Fast forward to 2017 and the group’s rising popularity caught the eye of Reebok who requested to meet with the founders to discuss a partnership. “We realized that we actually share some key values with Reebok,” stated Drach. “Our profile of a runner is a person who is very active, they might exercise 3-5 times a week—obviously a big part of it is running, but not only. [They are] predominately female and young professionals. We realized that Reebok represents that type of athlete as well.”
Since forming the partnership, Midnight Runners has begun chapters in Berlin, Barcelona and Boston, the former becoming the first-ever US destination for the group. “An incredibly important part of Midnight Runners [is] being very open and tolerant. I’ve always seen [it] as a movement that is present in the most open, global and dynamic cities in the world,” shared Drach.
On Friday, June 8, they launched their second US destination: New York City, with a 10K run in Manhattan. In NY, the group meets every Wednesday at 7:30 p.m. for a 10K music boot camp run. The speed of runs varies between 6:30 min/miles to 9:30 min/miles, and instead of pacers, those in the lead stop along the way to do burpees and sit-ups while the back of the pack catches up.
For Drach, one of the best things about the group is its ability to bring people of all different ages, races, occupations and genders together. “It’s such a democratic sport that it doesn’t matter who you are by day,” said Drach. “The moment you put your running shoes on, everyone is the same and the distance is the same for everyone so I suppose like.” There’s also a story-telling component that the group’s founders are excited to incorporate more as they share their vision and mission with other runners.
Since forming, Drach shared that romantic relationships have taken shape, children have been born and business collaborations have formed. “I think we can do a better job telling stories of the personal challenges people had to overcome to get into their active lifestyles or their connections that kind of emerge within the community,” stated Drach.

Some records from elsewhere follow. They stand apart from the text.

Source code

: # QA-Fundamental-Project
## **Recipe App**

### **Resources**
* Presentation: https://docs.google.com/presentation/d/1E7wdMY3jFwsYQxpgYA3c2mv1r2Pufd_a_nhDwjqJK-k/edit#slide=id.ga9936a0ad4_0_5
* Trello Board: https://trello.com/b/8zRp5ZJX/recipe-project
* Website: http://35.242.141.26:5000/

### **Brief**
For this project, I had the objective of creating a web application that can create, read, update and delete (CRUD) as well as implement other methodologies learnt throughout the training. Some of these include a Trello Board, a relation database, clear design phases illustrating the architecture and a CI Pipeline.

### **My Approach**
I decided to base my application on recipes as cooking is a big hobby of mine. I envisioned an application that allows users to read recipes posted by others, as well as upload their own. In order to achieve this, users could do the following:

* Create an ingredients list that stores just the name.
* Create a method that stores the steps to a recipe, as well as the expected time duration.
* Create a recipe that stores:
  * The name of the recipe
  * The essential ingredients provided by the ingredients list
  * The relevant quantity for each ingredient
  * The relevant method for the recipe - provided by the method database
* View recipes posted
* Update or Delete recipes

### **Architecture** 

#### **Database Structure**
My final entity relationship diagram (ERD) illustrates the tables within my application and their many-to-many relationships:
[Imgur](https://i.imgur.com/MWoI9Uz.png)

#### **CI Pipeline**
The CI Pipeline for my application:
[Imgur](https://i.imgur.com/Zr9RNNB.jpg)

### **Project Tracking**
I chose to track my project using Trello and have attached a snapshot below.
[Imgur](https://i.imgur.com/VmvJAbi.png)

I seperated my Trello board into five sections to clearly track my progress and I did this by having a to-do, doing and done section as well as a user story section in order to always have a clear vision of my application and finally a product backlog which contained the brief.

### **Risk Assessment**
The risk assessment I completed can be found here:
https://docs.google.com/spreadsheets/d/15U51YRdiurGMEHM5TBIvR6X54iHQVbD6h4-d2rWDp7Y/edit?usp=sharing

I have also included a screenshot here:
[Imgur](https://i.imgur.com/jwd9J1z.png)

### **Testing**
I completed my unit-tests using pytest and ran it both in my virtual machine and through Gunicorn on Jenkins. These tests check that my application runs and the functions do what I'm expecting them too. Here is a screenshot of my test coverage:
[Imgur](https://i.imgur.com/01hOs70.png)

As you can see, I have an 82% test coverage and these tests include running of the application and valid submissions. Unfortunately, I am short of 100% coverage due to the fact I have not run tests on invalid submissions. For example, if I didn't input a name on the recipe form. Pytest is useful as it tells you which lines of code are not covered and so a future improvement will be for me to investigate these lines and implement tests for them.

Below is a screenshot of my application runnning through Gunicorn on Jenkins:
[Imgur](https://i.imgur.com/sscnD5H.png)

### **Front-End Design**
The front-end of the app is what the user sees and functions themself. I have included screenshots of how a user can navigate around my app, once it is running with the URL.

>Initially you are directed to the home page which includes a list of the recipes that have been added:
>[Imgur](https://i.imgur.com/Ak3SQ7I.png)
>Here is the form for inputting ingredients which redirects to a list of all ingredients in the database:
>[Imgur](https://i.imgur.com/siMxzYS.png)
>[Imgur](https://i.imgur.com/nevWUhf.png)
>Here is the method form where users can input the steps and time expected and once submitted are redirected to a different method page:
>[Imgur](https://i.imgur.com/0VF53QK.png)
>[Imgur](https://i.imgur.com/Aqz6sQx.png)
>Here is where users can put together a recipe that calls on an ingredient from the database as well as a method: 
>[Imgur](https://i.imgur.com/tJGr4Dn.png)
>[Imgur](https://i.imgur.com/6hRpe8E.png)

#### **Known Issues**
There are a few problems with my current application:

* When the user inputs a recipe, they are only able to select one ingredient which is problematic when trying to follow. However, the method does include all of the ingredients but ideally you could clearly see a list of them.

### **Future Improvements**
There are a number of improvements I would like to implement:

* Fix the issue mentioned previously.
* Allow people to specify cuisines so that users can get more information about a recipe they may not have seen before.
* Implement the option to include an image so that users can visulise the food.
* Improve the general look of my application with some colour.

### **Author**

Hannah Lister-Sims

In the coming years, Drach hopes to bring Midnight Runners to more cities but expansion isn’t necessarily the main goal of the community. “It’s not really about launching as many as cities as possible,” he said. “It’s really about developing those communities and making sure that they are very active and have the right culture. It’s about sustainable growth, of course opening up Midnight Runners to more people, but ensuring that we do it in the right way.”